Shinamura Haruki, seorang siswa SMA kelas dua berusia 16 tahun, baru saja mengalami patah hati terburuk. Empat bulan lalu, cintanya ditolak saat malam Natal. Dalam kesedihan, ia memutuskan untuk membeli kopi sebelum pulang, tapi takdir berkata lain. Ia malah ditabrak oleh Aozora Rin, gadis teman satu sekolahnya. Bagaimana pertemuan tak terduga ini akan mengubah kisah cinta mereka?
Karya ini diterbitkan atas izin NovelToon Abdulpro, isi konten hanyalah pandangan pribadi pembuatnya, tidak mewakili NovelToon sendiri
Makna Tersembunyi
Seketika, hening menyelimuti mereka. Kalimat Haruki yang meluncur begitu saja, "Bulannya indah, ya," menggantung di udara.
Pikiran Rin berputar, mencoba memahami apa yang telah Haruki ucapkan itu.
“Haruki lagi ngomongin apa sih?” gumamnya dalam hati.
“Apa maksudnya? Aku tidak mengerti!” Kekalutan membelenggu benaknya.

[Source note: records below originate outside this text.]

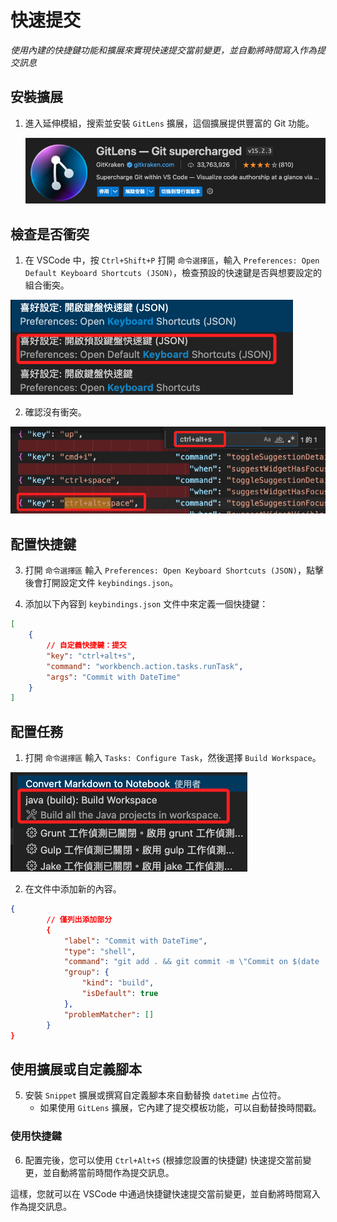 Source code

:# 快速提交

_使用內建的快捷鍵功能和擴展來實現快速提交當前變更，並自動將時間寫入作為提交訊息_

## 安裝擴展

1. 進入延伸模組，搜索並安裝 `GitLens` 擴展，這個擴展提供豐富的 Git 功能。

    ![](images/img_02.png)

## 檢查是否衝突

1. 在 VSCode 中，按 `Ctrl+Shift+P` 打開 `命令選擇區`，輸入 `Preferences: Open Default Keyboard Shortcuts (JSON)`，檢查預設的快速鍵是否與想要設定的組合衝突。

![](images/img_05.png)

2. 確認沒有衝突。

![](images/img_06.png)

## 配置快捷鍵

3. 打開 `命令選擇區` 輸入 `Preferences: Open Keyboard Shortcuts (JSON)`，點擊後會打開設定文件 `keybindings.json`。

4. 添加以下內容到 `keybindings.json` 文件中來定義一個快捷鍵：

```json
[
    {
        // 自定義快捷鍵：提交
        "key": "ctrl+alt+s",
        "command": "workbench.action.tasks.runTask",
        "args": "Commit with DateTime"
    }
]
```

## 配置任務

1. 打開 `命令選擇區` 輸入 `Tasks: Configure Task`，然後選擇 `Build Workspace`。

![](images/img_07.png)

2. 在文件中添加新的內容。
```json
{
        // 僅列出添加部分
        {
            "label": "Commit with DateTime",
            "type": "shell",
            "command": "git add . && git commit -m \"Commit on $(date '+%Y-%m-%d %H:%M:%S')\"",
            "group": {
                "kind": "build",
                "isDefault": true
            },
            "problemMatcher": []
        }
}
```

## 使用擴展或自定義腳本

5. 安裝 `Snippet` 擴展或撰寫自定義腳本來自動替換 `datetime` 占位符。
   - 如果使用 `GitLens` 擴展，它內建了提交模板功能，可以自動替換時間戳。

### 使用快捷鍵
6. 配置完後，您可以使用 `Ctrl+Alt+S` (根據您設置的快捷鍵) 快速提交當前變更，並自動將當前時間作為提交訊息。

這樣，您就可以在 VSCode 中通過快捷鍵快速提交當前變更，並自動將時間寫入作為提交訊息。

“Rin,” suara Haruki memecah keheningan, memanggilnya pelan.
Rin tersentak, gagap menjawab, “I-iya… kamu benar,” ia memaksakan senyum.
“Bulannya memang indah.” Ia buru-buru menundukkan pandangannya.
Namun, rasa penasaran terlalu kuat.
“Tadi… kamu bilang bulannya indah. Apa… ada maksud lain?” tanyanya, suaranya nyaris berbisik.
"Aku… tidak paham."
Haruki tersentak. Ia tahu betul makna tersembunyi di balik kalimat itu—ungkapan perasaan yang tulus. Wajahnya langsung memerah karena malu, panik mencoba mengelak.
“Tentu saja tidak! Maksudku, bulannya benar-benar indah. Lihat, cahayanya begitu terang dan langitnya penuh bintang.”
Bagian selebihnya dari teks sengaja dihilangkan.